Fractional microneedle radiofrequency (RF) is a percutaneous collagen induction therapy used to treat scars and laxity. The needling device creates vertical channels of injury in the dermis, triggering a scarless healing cascade and neocollagenesis¹. This prospective study evaluated the effect and safety of a novel fractional microneedle RF device on periorbital wrinkles based on several objective indicators.

MATERIALS AND METHODS

Study population

The study included 11 healthy Korean patients aged 30 to 75 years with periorbital wrinkles. Patients with a history of injection with collagen, fat, hyaluronic acid, botulinum toxin, chemical peel, lifting surgery, and nonablative and ablative skin resurfacing laser treatments within three months were excluded. Patients with infectious or inflammatory skin disease, keloid formation, or chronic disease were excluded. All patients were informed of the study objectives, process, benefits, and possible complications, and written consent was obtained before treatment. This study was approved by the institutional review board of Korea University Hospital (2020AS0014).

Treatment protocols

Each patient received microneedle RF therapy on both periorbital areas, including the lower eyelid, temple, and eyebrow area. A fractional microneedle RF (GENIUS^®; Lutronic) device delivers bipolar RF energy into the dermis using a thin rectangular-shaped tip (P14D) consisting of 2 columns and seven rows, including a total of 14 microelectrodes. This device used renovated RF with real-time impedance feedback to facilitate the clinical measurement of energy delivered during each pass. Also, the monitoring system can dynamically calculate the total energy delivered to the skin, suggesting a reasonable and objective treatment endpoint.

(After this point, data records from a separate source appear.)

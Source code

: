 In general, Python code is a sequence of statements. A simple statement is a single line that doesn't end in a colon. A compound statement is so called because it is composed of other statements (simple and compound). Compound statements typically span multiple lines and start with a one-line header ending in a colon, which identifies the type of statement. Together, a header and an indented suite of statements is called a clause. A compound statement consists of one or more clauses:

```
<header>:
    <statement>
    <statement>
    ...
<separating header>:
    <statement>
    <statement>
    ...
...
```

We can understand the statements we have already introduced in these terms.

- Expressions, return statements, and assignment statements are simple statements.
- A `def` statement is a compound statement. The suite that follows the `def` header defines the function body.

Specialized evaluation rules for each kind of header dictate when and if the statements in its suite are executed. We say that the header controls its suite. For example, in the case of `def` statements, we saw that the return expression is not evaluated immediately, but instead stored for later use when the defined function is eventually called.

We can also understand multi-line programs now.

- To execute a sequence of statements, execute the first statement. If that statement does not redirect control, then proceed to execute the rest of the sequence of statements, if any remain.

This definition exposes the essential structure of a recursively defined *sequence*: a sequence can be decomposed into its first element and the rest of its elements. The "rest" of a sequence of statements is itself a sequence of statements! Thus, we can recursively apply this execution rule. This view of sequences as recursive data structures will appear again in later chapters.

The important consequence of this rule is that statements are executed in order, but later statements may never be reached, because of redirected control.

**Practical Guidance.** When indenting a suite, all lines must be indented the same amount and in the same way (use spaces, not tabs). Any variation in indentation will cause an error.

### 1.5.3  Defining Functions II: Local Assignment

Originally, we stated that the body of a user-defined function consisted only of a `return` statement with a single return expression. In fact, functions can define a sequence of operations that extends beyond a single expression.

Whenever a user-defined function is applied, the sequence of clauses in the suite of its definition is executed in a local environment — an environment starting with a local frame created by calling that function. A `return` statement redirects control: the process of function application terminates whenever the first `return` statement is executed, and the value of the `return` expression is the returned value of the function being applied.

The treatment was performed in three sessions at 4-week intervals: baseline (V1), week 4 (V2), and week 8 (V3). The additional visits were made at week 12 (V4) and six months after the final treatment (V5) to evluate the lon-term effects of the microneedle RF. Before every procedure, a topical anesthesia cream (A mixture of Lidocaine 2.5% and Prilocaine 2.5%; Tai Guk Pharm., Seoul, Korea) was applied over the periorbital area. The treatment area was cleansed and thoroughly dried. The procedure was performed at a depth of 1.8 mm with a 60 mJ/pin energy in two passes. A cumulative energy of 100 J was applied on each side of the periorbital area.

Outcome assessments

At every visit (baseline [V1], four weeks [V2], eight weeks [V3], twelve weeks [V4], and six months after the final session [V5]), three-dimensional photographs of both sides of the periorbital areas were acquired under identical settings. Wrinkle grades were evaluated by two well-trained dermatologists who did not participate in the treatment, using the Fitzpatrick wrinkle assessment scale (WAS) based on scores ranging from 1 to 9⁶.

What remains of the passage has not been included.